[Material supplied]:
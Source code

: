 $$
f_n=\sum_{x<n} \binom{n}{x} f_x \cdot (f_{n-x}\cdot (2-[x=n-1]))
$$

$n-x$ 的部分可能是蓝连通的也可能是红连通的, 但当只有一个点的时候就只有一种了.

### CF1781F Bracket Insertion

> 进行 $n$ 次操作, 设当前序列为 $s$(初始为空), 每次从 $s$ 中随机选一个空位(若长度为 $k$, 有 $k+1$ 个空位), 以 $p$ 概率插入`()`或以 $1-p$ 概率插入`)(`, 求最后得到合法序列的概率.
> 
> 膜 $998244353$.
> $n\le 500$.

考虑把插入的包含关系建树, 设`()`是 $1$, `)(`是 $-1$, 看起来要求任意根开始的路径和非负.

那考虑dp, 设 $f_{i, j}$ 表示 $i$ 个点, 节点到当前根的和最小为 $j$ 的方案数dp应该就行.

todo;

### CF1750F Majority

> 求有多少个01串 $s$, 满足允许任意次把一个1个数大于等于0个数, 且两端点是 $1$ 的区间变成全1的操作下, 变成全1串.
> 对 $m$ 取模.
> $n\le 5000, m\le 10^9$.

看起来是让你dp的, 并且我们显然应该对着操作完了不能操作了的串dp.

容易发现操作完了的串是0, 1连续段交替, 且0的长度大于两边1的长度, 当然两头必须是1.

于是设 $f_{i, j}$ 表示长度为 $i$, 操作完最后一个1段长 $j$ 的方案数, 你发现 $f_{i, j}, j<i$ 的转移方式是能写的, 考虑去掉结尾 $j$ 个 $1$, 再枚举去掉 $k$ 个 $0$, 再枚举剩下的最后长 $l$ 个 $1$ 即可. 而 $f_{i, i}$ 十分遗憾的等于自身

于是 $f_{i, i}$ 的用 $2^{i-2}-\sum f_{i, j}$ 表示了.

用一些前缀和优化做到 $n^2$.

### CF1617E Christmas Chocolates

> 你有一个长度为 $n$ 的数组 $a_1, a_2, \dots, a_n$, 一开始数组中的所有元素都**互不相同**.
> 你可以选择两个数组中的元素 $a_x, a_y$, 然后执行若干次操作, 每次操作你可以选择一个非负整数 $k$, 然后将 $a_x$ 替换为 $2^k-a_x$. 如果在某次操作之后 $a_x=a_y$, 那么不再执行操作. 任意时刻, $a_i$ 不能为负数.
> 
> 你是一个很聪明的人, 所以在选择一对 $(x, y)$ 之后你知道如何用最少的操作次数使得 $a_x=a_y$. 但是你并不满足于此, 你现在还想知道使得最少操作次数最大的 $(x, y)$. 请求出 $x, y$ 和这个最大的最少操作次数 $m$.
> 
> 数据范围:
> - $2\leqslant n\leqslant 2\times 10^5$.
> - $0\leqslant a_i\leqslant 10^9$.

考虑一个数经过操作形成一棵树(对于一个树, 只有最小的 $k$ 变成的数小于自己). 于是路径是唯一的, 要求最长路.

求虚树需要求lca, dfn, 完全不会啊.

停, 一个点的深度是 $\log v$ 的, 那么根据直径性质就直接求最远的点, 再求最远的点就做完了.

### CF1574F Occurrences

[Directions]: Your task is to transcribe each record faithfully and in full.

[Answer for the task]:
Source code

: $$
f_n=\sum_{x<n} \binom{n}{x} f_x \cdot (f_{n-x}\cdot (2-[x=n-1]))
$$

$n-x$ 的部分可能是蓝连通的也可能是红连通的, 但当只有一个点的时候就只有一种了.

### CF1781F Bracket Insertion

> 进行 $n$ 次操作, 设当前序列为 $s$(初始为空), 每次从 $s$ 中随机选一个空位(若长度为 $k$, 有 $k+1$ 个空位), 以 $p$ 概率插入`()`或以 $1-p$ 概率插入`)(`, 求最后得到合法序列的概率.
> 
> 膜 $998244353$.
> $n\le 500$.

考虑把插入的包含关系建树, 设`()`是 $1$, `)(`是 $-1$, 看起来要求任意根开始的路径和非负.

那考虑dp, 设 $f_{i, j}$ 表示 $i$ 个点, 节点到当前根的和最小为 $j$ 的方案数dp应该就行.

todo;

### CF1750F Majority

> 求有多少个01串 $s$, 满足允许任意次把一个1个数大于等于0个数, 且两端点是 $1$ 的区间变成全1的操作下, 变成全1串.
> 对 $m$ 取模.
> $n\le 5000, m\le 10^9$.

看起来是让你dp的, 并且我们显然应该对着操作完了不能操作了的串dp.

容易发现操作完了的串是0, 1连续段交替, 且0的长度大于两边1的长度, 当然两头必须是1.

于是设 $f_{i, j}$ 表示长度为 $i$, 操作完最后一个1段长 $j$ 的方案数, 你发现 $f_{i, j}, j<i$ 的转移方式是能写的, 考虑去掉结尾 $j$ 个 $1$, 再枚举去掉 $k$ 个 $0$, 再枚举剩下的最后长 $l$ 个 $1$ 即可. 而 $f_{i, i}$ 十分遗憾的等于自身

于是 $f_{i, i}$ 的用 $2^{i-2}-\sum f_{i, j}$ 表示了.

用一些前缀和优化做到 $n^2$.

### CF1617E Christmas Chocolates

> 你有一个长度为 $n$ 的数组 $a_1, a_2, \dots, a_n$, 一开始数组中的所有元素都**互不相同**.
> 你可以选择两个数组中的元素 $a_x, a_y$, 然后执行若干次操作, 每次操作你可以选择一个非负整数 $k$, 然后将 $a_x$ 替换为 $2^k-a_x$. 如果在某次操作之后 $a_x=a_y$, 那么不再执行操作. 任意时刻, $a_i$ 不能为负数.
> 
> 你是一个很聪明的人, 所以在选择一对 $(x, y)$ 之后你知道如何用最少的操作次数使得 $a_x=a_y$. 但是你并不满足于此, 你现在还想知道使得最少操作次数最大的 $(x, y)$. 请求出 $x, y$ 和这个最大的最少操作次数 $m$.
> 
> 数据范围:
> - $2\leqslant n\leqslant 2\times 10^5$.
> - $0\leqslant a_i\leqslant 10^9$.

考虑一个数经过操作形成一棵树(对于一个树, 只有最小的 $k$ 变成的数小于自己). 于是路径是唯一的, 要求最长路.

求虚树需要求lca, dfn, 完全不会啊.

停, 一个点的深度是 $\log v$ 的, 那么根据直径性质就直接求最远的点, 再求最远的点就做完了.

### CF1574F Occurrences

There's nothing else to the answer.